Barco Intros New Ultra-Slim UHF RFID Antenna


Barco, a European IT solutions provider serving as an automatic-identification, bar-code and RFID systems integrator, has announced its new FlexiRay SF-110X antenna, a small, thin, ultrahigh-frequency (UHF) antenna that the company describes as an aesthetic and cost-effective option for desktop, access-control, embedded kiosk or smart-rack applications, as well as product traceability and manufacturing. The antenna's dimensions are 155 millimeters by 100 millimeters by 2 millimeters (6 inches by 3.9 inches by 0.08 inch) for the European (ETSI) version and 110 millimeters by 100 millimeters by 2 millimeters (4.3 inches by 3.9 inches by 0.08 inch) for U.S. (FCC) version. In tests conducted using an Alien Technology Squiggle tag and an Impinj reader, the antenna was able to achieve a read range of more than 2 meters (6.6 feet), the company reports. The new antennas are modular and can be supplied in various lengths, from 110 millimeters to 1,090 millimeters (4.3 inches to 42.9 inches), allowing optimum adaptation to a particular installation. Flexible mounting options are available, and the new antenna can be optionally equipped with an all-metal enclosure and be provided as a rugged antenna model, the FlexiRay SFR-110X, for industrial and manufacturing applications.

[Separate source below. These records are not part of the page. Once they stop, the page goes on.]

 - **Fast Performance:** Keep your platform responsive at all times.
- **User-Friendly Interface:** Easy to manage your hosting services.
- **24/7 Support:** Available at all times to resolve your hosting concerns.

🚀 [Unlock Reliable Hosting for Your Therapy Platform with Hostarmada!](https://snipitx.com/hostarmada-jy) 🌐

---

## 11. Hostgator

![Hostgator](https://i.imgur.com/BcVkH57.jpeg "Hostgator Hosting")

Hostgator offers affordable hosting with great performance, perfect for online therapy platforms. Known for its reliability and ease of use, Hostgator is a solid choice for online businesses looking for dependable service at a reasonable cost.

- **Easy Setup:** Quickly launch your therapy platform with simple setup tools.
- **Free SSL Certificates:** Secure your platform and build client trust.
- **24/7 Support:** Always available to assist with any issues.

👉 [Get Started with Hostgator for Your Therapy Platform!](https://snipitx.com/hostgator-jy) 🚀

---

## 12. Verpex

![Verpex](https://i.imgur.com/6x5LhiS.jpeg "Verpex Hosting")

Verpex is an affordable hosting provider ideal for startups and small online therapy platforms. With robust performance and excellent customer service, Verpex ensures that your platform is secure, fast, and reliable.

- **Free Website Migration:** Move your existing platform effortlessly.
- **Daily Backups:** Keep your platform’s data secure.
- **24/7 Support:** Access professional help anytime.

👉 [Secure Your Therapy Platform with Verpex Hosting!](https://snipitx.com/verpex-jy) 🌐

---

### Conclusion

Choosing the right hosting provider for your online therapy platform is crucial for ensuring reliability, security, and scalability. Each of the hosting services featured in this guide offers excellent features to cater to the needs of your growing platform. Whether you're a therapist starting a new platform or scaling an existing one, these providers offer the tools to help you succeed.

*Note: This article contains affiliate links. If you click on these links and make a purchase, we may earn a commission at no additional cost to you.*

HID Global Achieves ATEX Certification for Tags


HID Global has announced that it has achieved ATEX Certification for its IN Tag portfolio of industrial RFID tags that include water-, chemical- and shock-resistant disc tags, which are available in low-frequency (LF), high-frequency (HF) and ultrahigh-frequency (UHF) versions, as well as the company's new high-frequency IN Tag 200 OM and 500 OM 13.56 MHz transponders, designed for metal assets. The company's entire Glass Tag line of industrial transponders has also earned ATEX certification. This certification enables process automation and identification for both metal and non-metal assets, ensuring safe tag use within potentially explosive environments, according to HID Global. ATEX is part of an EU directive describing the equipment and work environment allowed in a setting containing an explosive atmosphere. According to HID Global, ATEX certification validates that its RFID tags operate without danger of directly causing or contributing to an explosion when used within flammable gas environments. These environments include offshore drilling platforms, petrochemical plants, mines, flourmills and other process industries in which there is a mixture of gases, vapors, mists or dust in the air that can ignite at specific temperatures, or under certain operating conditions, the company reports. ATEX certification, the firm adds, also validates that its RFID tags perform while maintaining surface temperatures sufficiently low to prevent the risk of ignition. HID's ATEX-certified Glass Tag and IN Tag transponders are available now.